■ Task:
Exactly the lines from the one containing "The application considers" through the final line of the listing are to be retyped, and nothing more.
==========
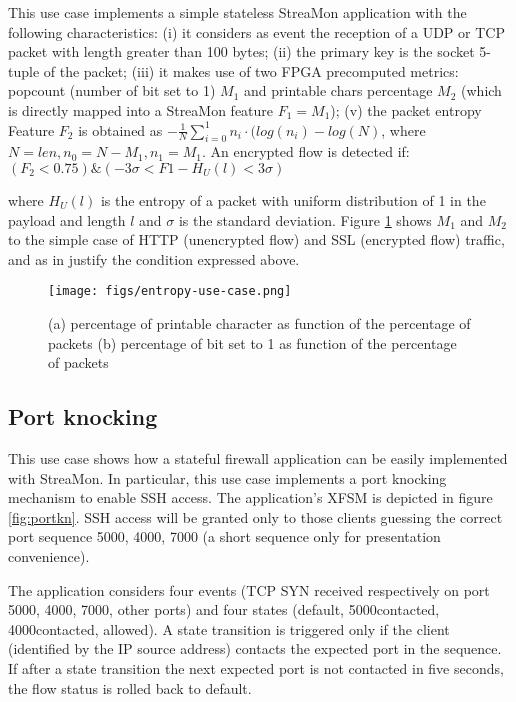 \documentclass[conference,letterpaper]{sig-alternate-10pt}
\begin{document}
This use case implements a simple stateless StreaMon application with the following characteristics: (i) it considers as event the reception of a UDP or TCP packet with length greater than 100 bytes; (ii) the primary key is the socket 5-tuple of the packet; (iii) it makes use of two FPGA precomputed  metrics: popcount (number of bit set to 1) $M_1$ and printable chars percentage $M_2$ (which is directly mapped into a StreaMon feature $F_1=M_1$); (v) the packet entropy Feature $F_2$ is obtained as $- \frac{1}{N} \sum_{i=0}^1 n_i \cdot (log(n_i)-log(N)$, where $N=len, n_0= N - M_1, n_1 = M_1$. An encrypted flow is detected if: $(F_2 < 0.75) \& (-3\sigma < F1- H_U(l)< 3\sigma)$

where $H_U(l)$ is the entropy of a packet with uniform distribution of 1 in the payload and length  $l$ and $\sigma$ is the standard deviation. Figure \ref{fig:entropy} shows $M_1$ and $M_2$ to the simple case of HTTP (unencrypted flow) and SSL (encrypted flow) traffic, and as in \cite{entropy} justify the condition expressed above. 

\begin{figure}[t]
	\centering
	\texttt{[image: figs/entropy-use-case.png]}
	\caption{(a) percentage of printable character as function of the percentage of packets (b) percentage of bit set to 1 as function of the percentage of packets}
	\vspace*{-.5cm}
	\label{fig:entropy}
\end{figure}

\subsection{Port knocking}
\label{s:pknock}
This use case shows how a stateful firewall application can be easily implemented with StreaMon. In particular, this use case implements a port knocking mechanism to enable SSH access. The application's XFSM is depicted in figure \ref{fig:portkn}. SSH access will be granted only to those clients guessing the correct port sequence 5000, 4000, 7000  (a short sequence only for presentation convenience).

The application considers four events (TCP SYN received respectively on port 5000, 4000, 7000, other ports) and four states (default, 5000contacted, 4000contacted, allowed). A state transition is triggered only if the client (identified by the IP source address) contacts the expected port in the sequence. If after a state transition the next expected port is not contacted in five seconds, the flow status is rolled back to default. 
\end{document}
==========
■ Final answer:
The application considers four events (TCP SYN received respectively on port 5000, 4000, 7000, other ports) and four states (default, 5000contacted, 4000contacted, allowed). A state transition is triggered only if the client (identified by the IP source address) contacts the expected port in the sequence. If after a state transition the next expected port is not contacted in five seconds, the flow status is rolled back to default. 
\end{document}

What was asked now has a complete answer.